The Boston Red Sox loaded up on pitching and defense this offseason by bringing in John Lackey, Marco Scutaro and Mike Cameron, then said they were pretty much done with Jason Bay. But guess what? Even the great Theo Epstein can change his mind.
According to the Boston Herald (via our sharp-eyed friends at Rotoworld) the Red Sox are looking at their financial picture to see if they can find enough creativity to increase their offers to either Bay or Matt Holliday.
Previous reports had Boston offering Bay a 4-year deal worth $60 million, and Holliday a 5-year deal for $82.5 million, both rejected with hardly a thought.
Increasing their offer to either player would put the Red Sox at risk of crossing the $170-million luxury tax threshold, and it certainly doesn’t help that the team was unable to unload Mike Lowell to the Rangers.
The other issue is finding a place for Bay or Holliday to play, as the team already has J.D. Drew, Jacoby Ellsbury and Mike Cameron under contract for nearly $22 million. Something, it seems, would have to give.
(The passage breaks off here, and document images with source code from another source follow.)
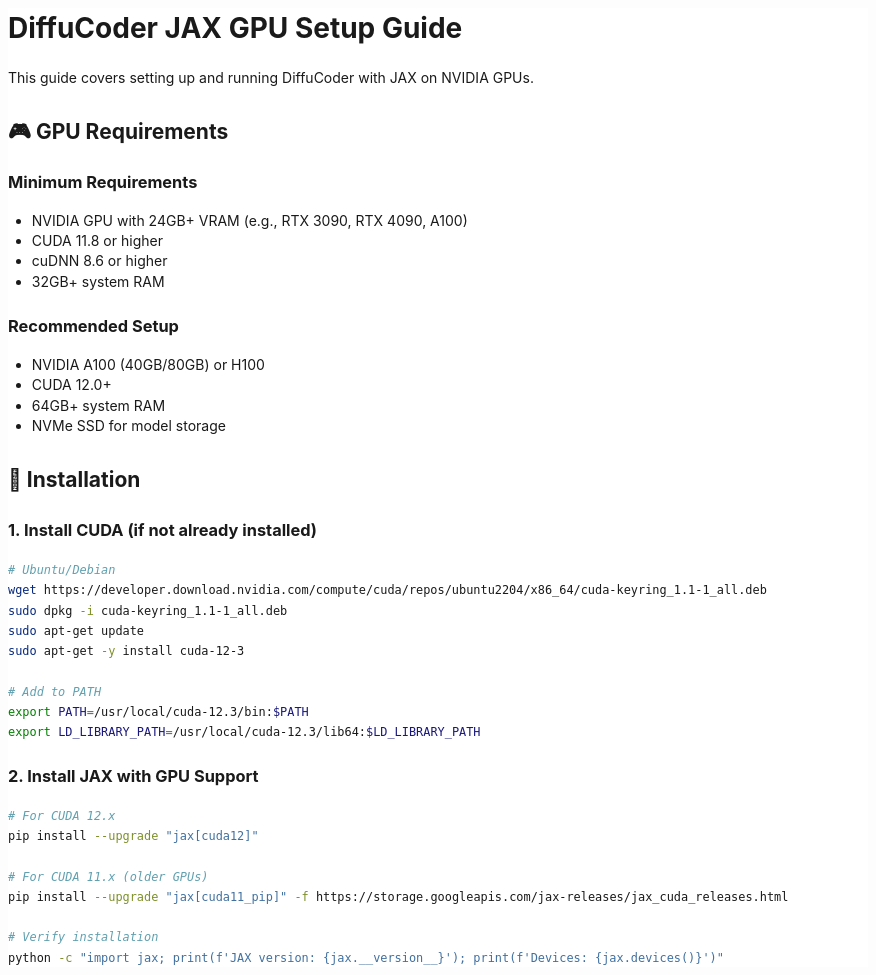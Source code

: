 # DiffuCoder JAX GPU Setup Guide

This guide covers setting up and running DiffuCoder with JAX on NVIDIA GPUs.

## 🎮 GPU Requirements

### Minimum Requirements
- NVIDIA GPU with 24GB+ VRAM (e.g., RTX 3090, RTX 4090, A100)
- CUDA 11.8 or higher
- cuDNN 8.6 or higher
- 32GB+ system RAM

### Recommended Setup
- NVIDIA A100 (40GB/80GB) or H100
- CUDA 12.0+
- 64GB+ system RAM
- NVMe SSD for model storage

## 🔧 Installation

### 1. Install CUDA (if not already installed)

```bash
# Ubuntu/Debian
wget https://developer.download.nvidia.com/compute/cuda/repos/ubuntu2204/x86_64/cuda-keyring_1.1-1_all.deb
sudo dpkg -i cuda-keyring_1.1-1_all.deb
sudo apt-get update
sudo apt-get -y install cuda-12-3

# Add to PATH
export PATH=/usr/local/cuda-12.3/bin:$PATH
export LD_LIBRARY_PATH=/usr/local/cuda-12.3/lib64:$LD_LIBRARY_PATH
```

### 2. Install JAX with GPU Support

```bash
# For CUDA 12.x
pip install --upgrade "jax[cuda12]"

# For CUDA 11.x (older GPUs)
pip install --upgrade "jax[cuda11_pip]" -f https://storage.googleapis.com/jax-releases/jax_cuda_releases.html

# Verify installation
python -c "import jax; print(f'JAX version: {jax.__version__}'); print(f'Devices: {jax.devices()}')"
```
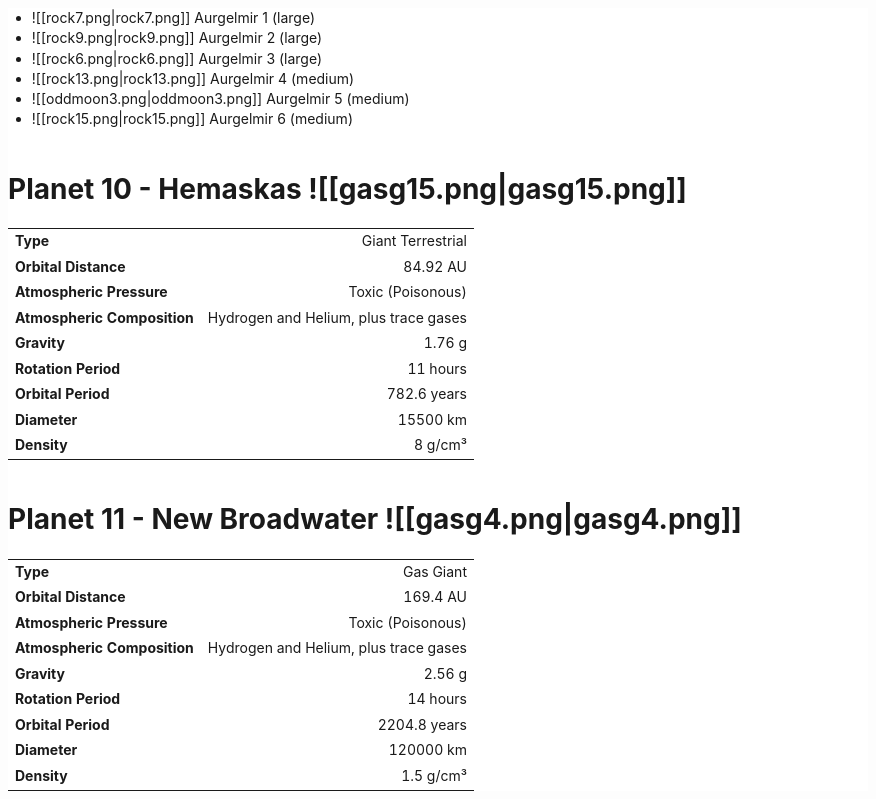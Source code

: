 
- ![[rock7.png\|rock7.png]] Aurgelmir 1 (large)
- ![[rock9.png\|rock9.png]] Aurgelmir 2 (large)
- ![[rock6.png\|rock6.png]] Aurgelmir 3 (large)
- ![[rock13.png\|rock13.png]] Aurgelmir 4 (medium)
- ![[oddmoon3.png\|oddmoon3.png]] Aurgelmir 5 (medium)
- ![[rock15.png\|rock15.png]] Aurgelmir 6 (medium)


# Planet 10 - Hemaskas ![[gasg15.png\|gasg15.png]]
|                             |                           |
| --------------------------- | -------------------------:|
| **Type**                    |             Giant Terrestrial |
| **Orbital Distance**        |   84.92 AU |
| **Atmospheric Pressure**    |       Toxic (Poisonous) |
| **Atmospheric Composition** |      Hydrogen and Helium, plus trace gases |
| **Gravity**                 |        1.76 g |
| **Rotation Period**         |  11 hours |
| **Orbital Period** | 782.6 years |
| **Diameter**                |      15500 km | 
| **Density**                 |    8 g/cm³ |





# Planet 11 - New Broadwater ![[gasg4.png\|gasg4.png]]
|                             |                           |
| --------------------------- | -------------------------:|
| **Type**                    |             Gas Giant |
| **Orbital Distance**        |   169.4 AU |
| **Atmospheric Pressure**    |       Toxic (Poisonous) |
| **Atmospheric Composition** |      Hydrogen and Helium, plus trace gases |
| **Gravity**                 |        2.56 g |
| **Rotation Period**         |  14 hours |
| **Orbital Period** | 2204.8 years |
| **Diameter**                |      120000 km | 
| **Density**                 |    1.5 g/cm³ |
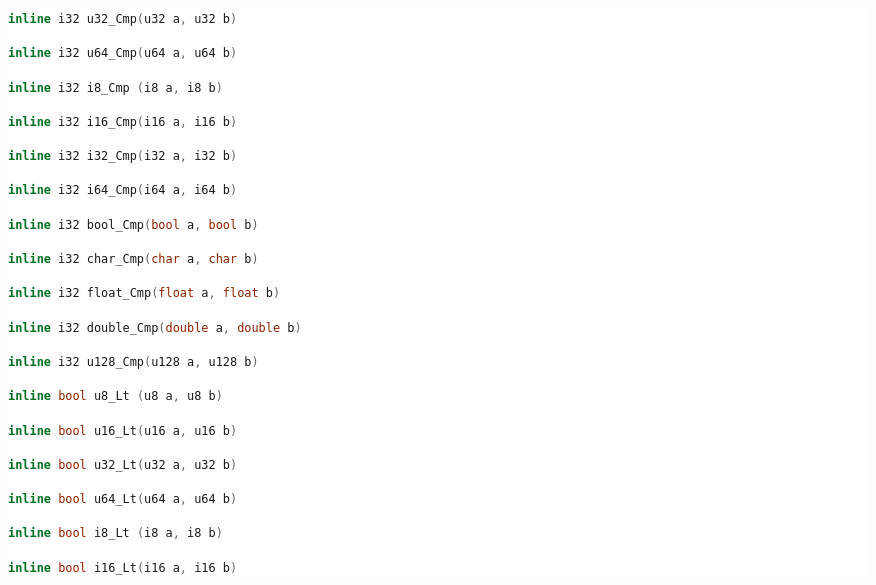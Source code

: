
 ```c++
inline i32 u32_Cmp(u32 a, u32 b) 
```

```c++
inline i32 u64_Cmp(u64 a, u64 b) 
```

```c++
inline i32 i8_Cmp (i8 a, i8 b) 
```

```c++
inline i32 i16_Cmp(i16 a, i16 b) 
```

```c++
inline i32 i32_Cmp(i32 a, i32 b) 
```

```c++
inline i32 i64_Cmp(i64 a, i64 b) 
```

```c++
inline i32 bool_Cmp(bool a, bool b) 
```

```c++
inline i32 char_Cmp(char a, char b) 
```

```c++
inline i32 float_Cmp(float a, float b) 
```

```c++
inline i32 double_Cmp(double a, double b) 
```

```c++
inline i32 u128_Cmp(u128 a, u128 b) 
```

```c++
inline bool u8_Lt (u8 a, u8 b) 
```

```c++
inline bool u16_Lt(u16 a, u16 b) 
```

```c++
inline bool u32_Lt(u32 a, u32 b) 
```

```c++
inline bool u64_Lt(u64 a, u64 b) 
```

```c++
inline bool i8_Lt (i8 a, i8 b) 
```

```c++
inline bool i16_Lt(i16 a, i16 b) 
```
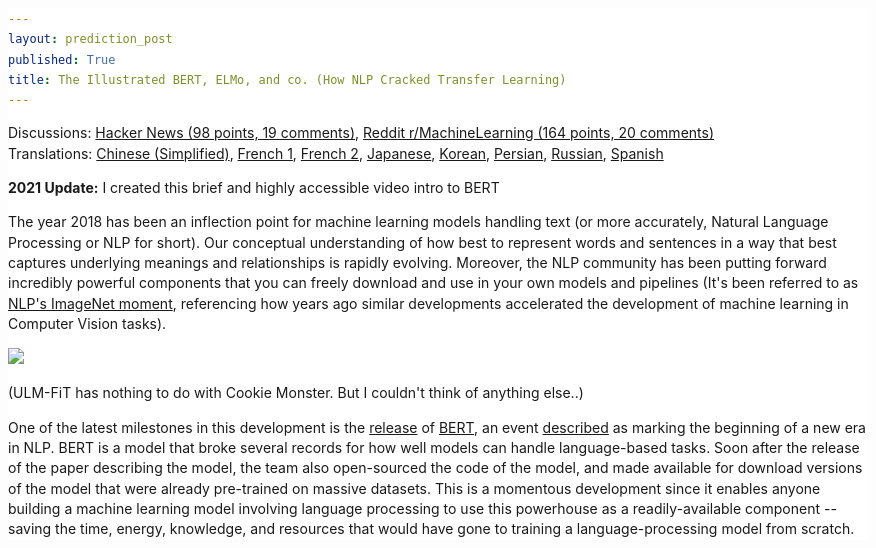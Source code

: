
 ```yaml
---
layout: prediction_post
published: True
title: The Illustrated BERT, ELMo, and co. (How NLP Cracked Transfer Learning)
---
```

<span class="discussion">Discussions:
<a href="https://news.ycombinator.com/item?id=18751469" class="hn-link">Hacker News (98 points, 19 comments)</a>, <a href="https://www.reddit.com/r/MachineLearning/comments/a3ykzf/r_the_illustrated_bert_and_elmo_how_nlp_cracked/" class="">Reddit r/MachineLearning (164 points, 20 comments)</a>
</span>
<br />
<span class="discussion">Translations: <a href="https://blog.csdn.net/qq_41664845/article/details/84787969">Chinese (Simplified)</a>, <a href="https://a-coles.github.io/2020/11/15/bert-illustre.html">French 1</a>, <a href="https://lbourdois.github.io/blog/nlp/BERT/">French 2</a>, <a href="https://tech-magazine.opt.ne.jp/entry/2020/05/01/132654">Japanese</a>, <a href="https://nlpinkorean.github.io/illustrated-bert/">Korean</a>, <a href="http://blog.class.vision/1397/09/bert-in-nlp/">Persian</a>, <a href="https://habr.com/ru/post/487358/">Russian</a>, <a href="https://www.ibidem-translations.com/edu/traduccion-bert-elmo-pnl/">Spanish</a></span>

<strong>2021 Update:</strong> I created this brief and highly accessible video intro to BERT

 <div style="text-align:center">
<iframe width="560" height="315" src="https://www.youtube.com/embed/ioGry-89gqE" title="YouTube video player" frameborder="0" allow="accelerometer; autoplay; clipboard-write; encrypted-media; gyroscope; picture-in-picture" 
style="
width: 100%;
max-width: 560px;"
allowfullscreen></iframe>
</div>


The year 2018 has been an inflection point for machine learning models handling text (or more accurately, Natural Language Processing or NLP for short). Our conceptual understanding of how best to represent words and sentences in a way that best captures underlying meanings and relationships is rapidly evolving. Moreover, the NLP community has been putting forward incredibly powerful components that you can freely download and use in your own models and pipelines <span class="faded_text">(It's been referred to as <a href="http://ruder.io/nlp-imagenet/">NLP's ImageNet moment</a>, referencing how years ago similar developments accelerated the development of machine learning in Computer Vision tasks)</span>.

<div class="img-div-any-width" markdown="0">
  <image src="/images/transformer-ber-ulmfit-elmo.png"/>

</div>




<span class="faded_text">(ULM-FiT has nothing to do with Cookie Monster. But I couldn't think of anything else..)</span>

One of the latest milestones in this development is the <a href="https://ai.googleblog.com/2018/11/open-sourcing-bert-state-of-art-pre.html">release</a> of <a href="https://github.com/google-research/bert">BERT</a>, an event <a href="https://twitter.com/lmthang/status/1050543868041555969">described</a> as marking the beginning of a new era in NLP. BERT is a model that broke several records for how well models can handle language-based tasks. Soon after the release of the paper describing the model, the team also open-sourced the code of the model, and made available for download versions of the model that were already pre-trained on massive datasets. This is a momentous development since it enables anyone building a machine learning model involving language processing to use this powerhouse as a readily-available component -- saving the time, energy, knowledge, and resources that would have gone to training a language-processing model from scratch.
Examining your financial picture is certainly not the same as preparing an offer, so we’ll see if this talk leads to anything at all. The prudent advice might be for the Red Sox to go into the season with what they have, not panic in response to the Yankees’ moves, and look at making mid-season deals if necessary.
Interestingly, Yankees GM Brian Cashman said on Tuesday that he would not be looking to add a big contract to replace a green Brett Gardner in left field. One wonders if the Red Sox jumping into the fray – should they indeed jump — would change philosophies in the Bronx.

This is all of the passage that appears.